At a meeting on March 30, 2009, the Landmarks and Public Aesthetics Committee of Community Board 2 reviewed the restoration proposal from Judd Foundation for 101 Spring Street. Among the actions realized was the approval of a certificate of appropriateness for the restoration to be undertaken on the historic 1870s cast iron façade, and the approval for a change of use for the property to allow it to function as a public programming space following the restoration. According to the minutes released by the Community Board, Judd Foundation’s presentation was “the most extensive, laudable and justifiable 74- 711 Request for Change Of Use that has ever been presented, towering over all prior commercial requests in its scope, sensitivity and adherence to the spirit of the law.” The presentation was greeted with unequivocal approval and a unanimous vote of support.

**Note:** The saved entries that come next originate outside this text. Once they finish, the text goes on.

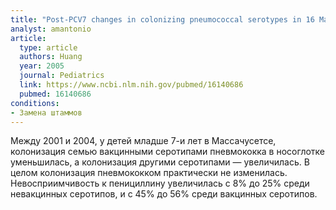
 ```yaml
---
title: "Post-PCV7 changes in colonizing pneumococcal serotypes in 16 Massachusetts communities, 2001 and 2004"
analyst: amantonio
article:
  type: article
  authors: Huang
  year: 2005
  journal: Pediatrics
  link: https://www.ncbi.nlm.nih.gov/pubmed/16140686
  pubmed: 16140686
conditions:
- Замена штаммов
---
```


Между 2001 и 2004, у детей младше 7-и лет в Массачусетсе, колонизация семью вакцинными серотипами пневмококка в носоглотке уменьшилась, а колонизация другими серотипами — увеличилась. В целом колонизация пневмококком практически не изменилась. Невосприимчивость к пенициллину увеличилась с 8% до 25% среди невакцинных серотипов, и с 45% до 56% среди вакцинных серотипов.
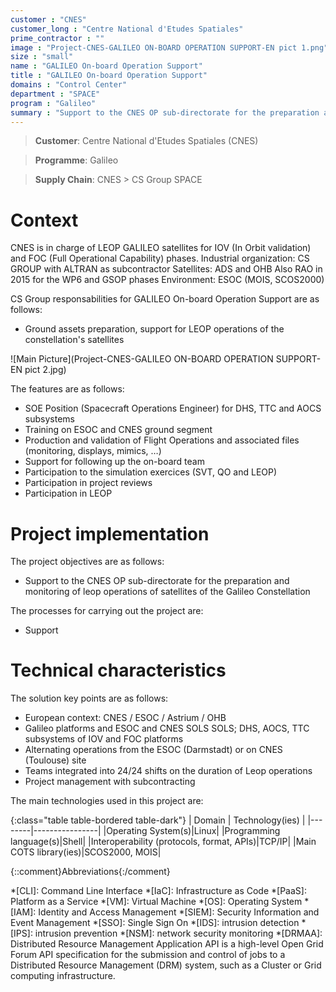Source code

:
 ```yaml
---
customer : "CNES"
customer_long : "Centre National d'Etudes Spatiales"
prime_contractor : ""
image : "Project-CNES-GALILEO ON-BOARD OPERATION SUPPORT-EN pict 1.png"
size : "small"
name : "GALILEO On-board Operation Support"
title : "GALILEO On-board Operation Support"
domains : "Control Center"
department : "SPACE"
program : "Galileo"
summary : "Support to the CNES OP sub-directorate for the preparation and monitoring of leop operations of satellites of the Galileo Constellation"
---
```


> __Customer__\: Centre National d'Etudes Spatiales (CNES)

> __Programme__\: Galileo

> __Supply Chain__\: CNES >  CS Group SPACE


# Context

CNES is in charge of LEOP GALILEO satellites for IOV (In Orbit validation) and FOC (Full Operational Capability) phases.
Industrial organization: CS GROUP with ALTRAN as subcontractor
Satellites: ADS and OHB
Also RAO in 2015 for the WP6 and GSOP phases
Environment: ESOC (MOIS, SCOS2000)

CS Group responsabilities for GALILEO On-board Operation Support are as follows:
* Ground assets preparation, support for LEOP operations of the constellation's satellites

![Main Picture](Project-CNES-GALILEO ON-BOARD OPERATION SUPPORT-EN pict 2.jpg)

The features are as follows:
* SOE Position (Spacecraft Operations Engineer) for DHS, TTC and AOCS subsystems
* Training on ESOC and CNES ground segment
* Production and validation of Flight Operations and associated files (monitoring, displays, mimics, …)
* Support for following up the on-board team
* Participation to the simulation exercices (SVT, QO and LEOP)
* Participation in project reviews
* Participation in LEOP

# Project implementation

The project objectives are as follows:
* Support to the CNES OP sub-directorate for the preparation and monitoring of leop operations of satellites of the Galileo Constellation

The processes for carrying out the project are:
* Support

# Technical characteristics

The solution key points are as follows:
* European context: CNES / ESOC / Astrium / OHB
* Galileo platforms and ESOC and CNES SOLS SOLS; DHS, AOCS, TTC subsystems of IOV and FOC platforms
* Alternating operations from the ESOC (Darmstadt) or on CNES (Toulouse) site
* Teams integrated into 24/24 shifts on the duration of Leop operations
* Project management with subcontracting



The main technologies used in this project are:

{:class="table table-bordered table-dark"}
| Domain | Technology(ies) |
|--------|----------------|
|Operating System(s)|Linux|
|Programming language(s)|Shell|
|Interoperability (protocols, format, APIs)|TCP/IP|
|Main COTS library(ies)|SCOS2000, MOIS|



{::comment}Abbreviations{:/comment}

*[CLI]: Command Line Interface
*[IaC]: Infrastructure as Code
*[PaaS]: Platform as a Service
*[VM]: Virtual Machine
*[OS]: Operating System
*[IAM]: Identity and Access Management
*[SIEM]: Security Information and Event Management
*[SSO]: Single Sign On
*[IDS]: intrusion detection
*[IPS]: intrusion prevention
*[NSM]: network security monitoring
*[DRMAA]: Distributed Resource Management Application API is a high-level Open Grid Forum API specification for the submission and control of jobs to a Distributed Resource Management (DRM) system, such as a Cluster or Grid computing infrastructure.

One week later on April 7, 2009, Judd Foundation presented the restoration proposal to the NYC Landmarks Preservation Commission, where Foundation staff and the restoration team spoke on behalf of the plan, and again it received unanimous support. “The proposal to restore the building is excellent, and I applaud the Foundation and its architects for a sensitive, thoughtful approach that will greatly enhance the SoHo Cast-Iron Historic District’s special sense of place,” said Commission Chairman Robert B. Tierney.
As a final step in the approvals process, Judd Foundation will submit the restoration project to the Department of Buildings this year, after which it hopes to receive the necessary permits to begin construction.

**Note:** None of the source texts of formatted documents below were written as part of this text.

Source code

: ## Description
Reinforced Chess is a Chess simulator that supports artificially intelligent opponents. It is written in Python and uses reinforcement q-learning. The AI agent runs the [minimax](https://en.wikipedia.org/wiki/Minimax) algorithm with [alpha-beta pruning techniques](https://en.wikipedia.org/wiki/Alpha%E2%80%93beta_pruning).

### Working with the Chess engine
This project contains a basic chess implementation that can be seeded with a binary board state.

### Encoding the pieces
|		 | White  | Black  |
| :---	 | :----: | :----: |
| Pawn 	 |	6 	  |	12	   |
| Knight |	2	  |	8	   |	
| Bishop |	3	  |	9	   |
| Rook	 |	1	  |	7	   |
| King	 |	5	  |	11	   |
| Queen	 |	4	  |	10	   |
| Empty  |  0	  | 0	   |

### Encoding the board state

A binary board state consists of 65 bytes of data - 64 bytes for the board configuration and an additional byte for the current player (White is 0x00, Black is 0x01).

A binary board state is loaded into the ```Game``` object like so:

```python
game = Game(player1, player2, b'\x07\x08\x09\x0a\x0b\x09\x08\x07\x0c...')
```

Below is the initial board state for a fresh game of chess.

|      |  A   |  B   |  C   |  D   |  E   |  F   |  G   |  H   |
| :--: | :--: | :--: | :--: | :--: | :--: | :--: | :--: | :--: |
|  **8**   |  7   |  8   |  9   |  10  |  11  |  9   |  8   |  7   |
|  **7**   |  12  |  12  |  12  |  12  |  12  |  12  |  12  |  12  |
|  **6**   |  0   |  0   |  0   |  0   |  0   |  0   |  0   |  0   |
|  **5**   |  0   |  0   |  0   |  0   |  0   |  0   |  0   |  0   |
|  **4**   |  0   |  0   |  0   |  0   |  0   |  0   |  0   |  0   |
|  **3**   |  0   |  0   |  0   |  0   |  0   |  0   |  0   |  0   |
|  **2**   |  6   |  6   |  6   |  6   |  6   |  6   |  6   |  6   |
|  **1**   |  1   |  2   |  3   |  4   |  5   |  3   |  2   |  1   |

In 2001, with funding from the National Trust for Historic Preservation’s Historic Artists Homes and Studios Program, Judd Foundation commissioned a master plan for the restoration of 101 Spring Street. Since November 2005, a team of experts in the areas of historic preservation, cast iron restoration, and fire and life safety systems have undertaken research and prepared detailed plans for the restoration of the building. Over the next three years, Judd Foundation will implement restoration plans and develop plans for building maintenance and interpretation of its collections. Once the restoration is complete, 101 Spring Street will open to the public with a full schedule of public programs.
In 1968, Donald Judd purchased 101 Spring Street, a cast iron building with Classical and neo-Grec style details designed by Nicholas Whyte in 1870. It was the first building Judd owned, and he had an intense appreciation for its architecture and the surrounding SoHo neighborhood. It is considered to be the birthplace of Judd’s concept of “permanent installation,” now a hallmark of contemporary art, as well as an inspiration for much of Judd’s work. As one of the founding sites in the program of Historic Artists’ Homes and Studios for the National Trust for Historic Preservation, 101 Spring Street is the only intact, single-use cast-iron building remaining in SoHo. This distinction has earned it the highest designation for national significance as a contributing building to the SoHo Historic Cast-Iron District.